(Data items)
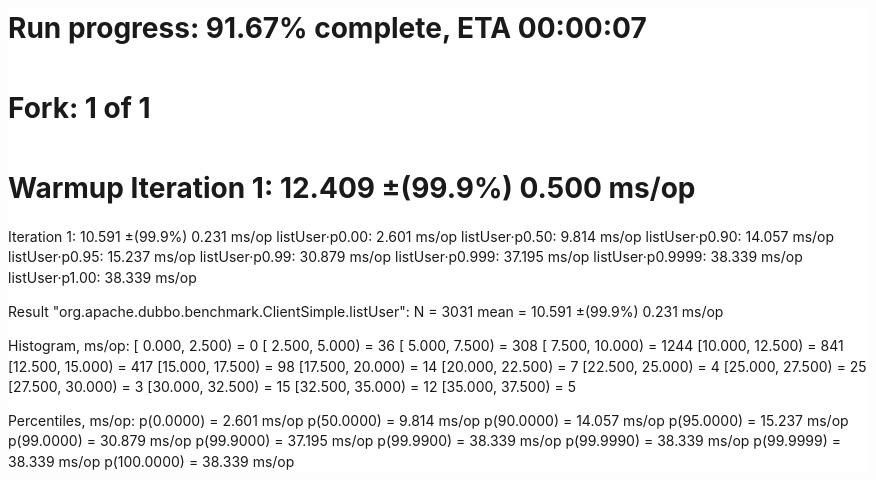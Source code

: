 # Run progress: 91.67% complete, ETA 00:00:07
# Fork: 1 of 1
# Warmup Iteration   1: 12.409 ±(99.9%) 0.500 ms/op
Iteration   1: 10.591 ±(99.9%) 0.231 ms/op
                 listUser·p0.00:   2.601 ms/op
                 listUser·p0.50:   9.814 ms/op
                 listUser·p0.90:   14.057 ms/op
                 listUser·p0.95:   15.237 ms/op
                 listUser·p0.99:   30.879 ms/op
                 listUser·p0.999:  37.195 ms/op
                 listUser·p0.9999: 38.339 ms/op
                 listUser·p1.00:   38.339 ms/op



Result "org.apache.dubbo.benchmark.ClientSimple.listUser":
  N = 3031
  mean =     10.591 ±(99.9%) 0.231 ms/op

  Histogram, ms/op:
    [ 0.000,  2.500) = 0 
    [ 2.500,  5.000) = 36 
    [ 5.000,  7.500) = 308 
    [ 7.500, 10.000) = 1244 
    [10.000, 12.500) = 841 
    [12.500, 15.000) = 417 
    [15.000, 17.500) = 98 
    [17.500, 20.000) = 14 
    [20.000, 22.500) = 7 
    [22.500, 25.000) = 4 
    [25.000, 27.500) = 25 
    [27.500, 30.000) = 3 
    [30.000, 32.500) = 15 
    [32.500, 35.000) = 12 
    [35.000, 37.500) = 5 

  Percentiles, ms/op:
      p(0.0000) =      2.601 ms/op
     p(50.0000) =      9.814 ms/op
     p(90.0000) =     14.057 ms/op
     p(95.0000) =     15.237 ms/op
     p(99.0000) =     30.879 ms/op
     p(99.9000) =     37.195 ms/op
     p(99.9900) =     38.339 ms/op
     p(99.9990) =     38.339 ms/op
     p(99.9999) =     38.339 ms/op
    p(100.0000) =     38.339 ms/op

---

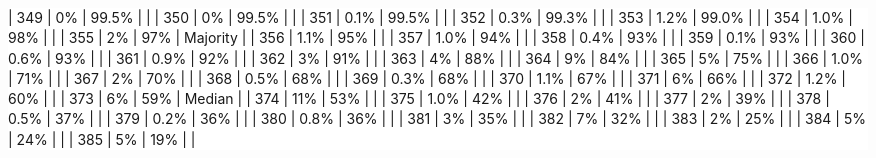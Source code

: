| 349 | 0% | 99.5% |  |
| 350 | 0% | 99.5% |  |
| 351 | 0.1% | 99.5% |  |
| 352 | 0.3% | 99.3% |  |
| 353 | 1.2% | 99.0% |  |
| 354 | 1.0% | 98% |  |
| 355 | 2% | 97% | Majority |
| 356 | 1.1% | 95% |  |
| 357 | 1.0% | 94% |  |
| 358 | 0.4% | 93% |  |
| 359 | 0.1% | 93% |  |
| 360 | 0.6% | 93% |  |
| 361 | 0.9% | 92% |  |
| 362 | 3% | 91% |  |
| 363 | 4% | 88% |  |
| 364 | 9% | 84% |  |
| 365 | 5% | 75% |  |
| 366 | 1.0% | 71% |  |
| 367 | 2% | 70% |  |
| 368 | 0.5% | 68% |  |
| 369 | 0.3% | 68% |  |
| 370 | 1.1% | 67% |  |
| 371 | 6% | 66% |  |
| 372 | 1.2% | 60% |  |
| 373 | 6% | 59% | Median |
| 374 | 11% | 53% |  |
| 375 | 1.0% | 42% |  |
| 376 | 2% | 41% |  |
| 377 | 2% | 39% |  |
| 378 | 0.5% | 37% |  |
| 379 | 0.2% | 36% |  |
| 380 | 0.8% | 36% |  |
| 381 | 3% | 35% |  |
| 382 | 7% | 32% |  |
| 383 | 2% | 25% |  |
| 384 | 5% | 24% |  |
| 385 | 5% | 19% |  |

_Exercise details:_
Look through the entries for lines containing the word "listUser" and return each one.

_Response to the task:_
                 listUser·p0.00:   2.601 ms/op
                 listUser·p0.50:   9.814 ms/op
                 listUser·p0.90:   14.057 ms/op
                 listUser·p0.95:   15.237 ms/op
                 listUser·p0.99:   30.879 ms/op
                 listUser·p0.999:  37.195 ms/op
                 listUser·p0.9999: 38.339 ms/op
                 listUser·p1.00:   38.339 ms/op
Result "org.apache.dubbo.benchmark.ClientSimple.listUser":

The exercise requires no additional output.